- What is needed -
Print each entry word for word without images.

Stored data entries
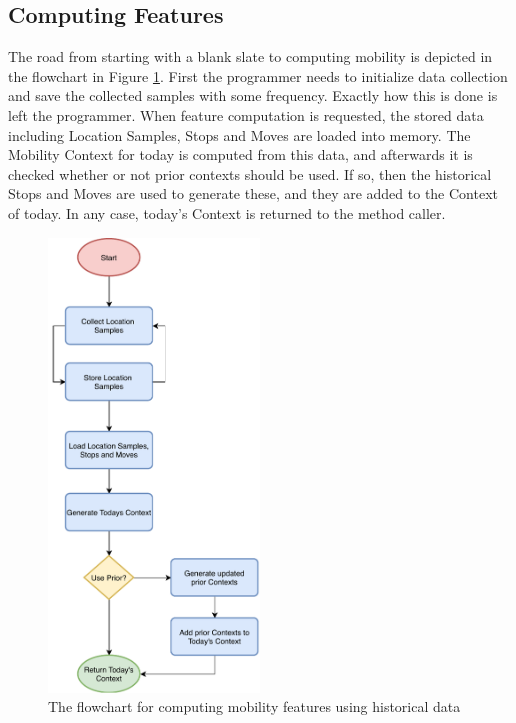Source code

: \subsection{Computing Features}
The road from starting with a blank slate to computing mobility is depicted in the flowchart in Figure \ref{fig:flowchart-features}. First the programmer needs to initialize data collection and save the collected samples with some frequency. Exactly how this is done is left the programmer. When feature computation is requested, the stored data including Location Samples, Stops and Moves are loaded into memory. The Mobility Context for today is computed from this data, and afterwards it is checked whether or not prior contexts should be used. If so, then the historical Stops and Moves are used to generate these, and they are added to the Context of today. In any case, today's Context is returned to the method caller.

\begin{figure}
    \centering
    \includegraphics[width=0.5\textwidth]{images/diagrams/api-flowchart.pdf}
    \caption{The flowchart for computing mobility features using historical data}
    \label{fig:flowchart-features}
\end{figure}


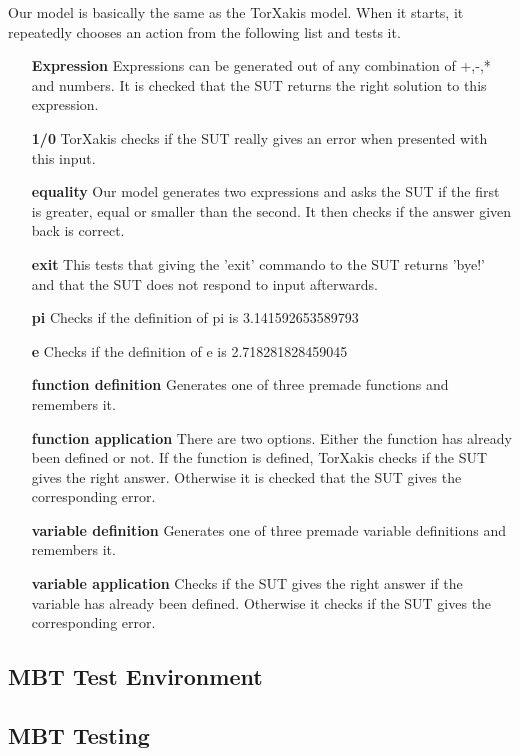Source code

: \documentclass[11pt,a4paper]{article}
\begin{document}
Our model is basically the same as the TorXakis model. When it starts, it repeatedly chooses an action from the following list and tests it.
\begin{itemize}
	\item[\textbf{Expression}] Expressions can be generated out of any combination of +,-,* and numbers. It is checked that the SUT returns the right solution to this expression.
	\item[\textbf{1/0}] TorXakis checks if the SUT really gives an error when presented with this input.
	\item[\textbf{equality}] Our model generates two expressions and asks the SUT if the first is greater, equal or smaller than the second. It then checks if the answer given back is correct.
	\item[\textbf{exit}] This tests that giving the 'exit' commando to the SUT returns 'bye!' and that the SUT does not respond to input afterwards.
	\item[\textbf{pi}] Checks if the definition of pi is 3.141592653589793
	\item[\textbf{e}] Checks if the definition of e is 2.718281828459045
	\item[\textbf{function definition}] Generates one of three premade functions and remembers it.
	\item[\textbf{function application}] There are two options. Either the function has already been defined or not. If the function is defined, TorXakis checks if the SUT gives the right answer. Otherwise it is checked that the SUT gives the corresponding error.
	\item[\textbf{variable definition}] Generates one of three premade variable definitions and remembers it.
	\item[\textbf{variable application}] Checks if the SUT gives the right answer if the variable has already been defined. Otherwise it checks if the SUT gives the corresponding error.
\end{itemize}

\subsection{MBT Test Environment}



\subsection{MBT Testing}
\end{document}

- Solution -
Source code

: \subsection{Computing Features}
The road from starting with a blank slate to computing mobility is depicted in the flowchart in Figure \ref{fig:flowchart-features}. First the programmer needs to initialize data collection and save the collected samples with some frequency. Exactly how this is done is left the programmer. When feature computation is requested, the stored data including Location Samples, Stops and Moves are loaded into memory. The Mobility Context for today is computed from this data, and afterwards it is checked whether or not prior contexts should be used. If so, then the historical Stops and Moves are used to generate these, and they are added to the Context of today. In any case, today's Context is returned to the method caller.

\begin{figure}
    \centering
    \includegraphics[width=0.5\textwidth]{images/diagrams/api-flowchart.pdf}
    \caption{The flowchart for computing mobility features using historical data}
    \label{fig:flowchart-features}
\end{figure}


Source code

: \documentclass[11pt,a4paper]{article}
\begin{document}
Our model is basically the same as the TorXakis model. When it starts, it repeatedly chooses an action from the following list and tests it.
\begin{itemize}
	\item[\textbf{Expression}] Expressions can be generated out of any combination of +,-,* and numbers. It is checked that the SUT returns the right solution to this expression.
	\item[\textbf{1/0}] TorXakis checks if the SUT really gives an error when presented with this input.
	\item[\textbf{equality}] Our model generates two expressions and asks the SUT if the first is greater, equal or smaller than the second. It then checks if the answer given back is correct.
	\item[\textbf{exit}] This tests that giving the 'exit' commando to the SUT returns 'bye!' and that the SUT does not respond to input afterwards.
	\item[\textbf{pi}] Checks if the definition of pi is 3.141592653589793
	\item[\textbf{e}] Checks if the definition of e is 2.718281828459045
	\item[\textbf{function definition}] Generates one of three premade functions and remembers it.
	\item[\textbf{function application}] There are two options. Either the function has already been defined or not. If the function is defined, TorXakis checks if the SUT gives the right answer. Otherwise it is checked that the SUT gives the corresponding error.
	\item[\textbf{variable definition}] Generates one of three premade variable definitions and remembers it.
	\item[\textbf{variable application}] Checks if the SUT gives the right answer if the variable has already been defined. Otherwise it checks if the SUT gives the corresponding error.
\end{itemize}

\subsection{MBT Test Environment}



\subsection{MBT Testing}
\end{document}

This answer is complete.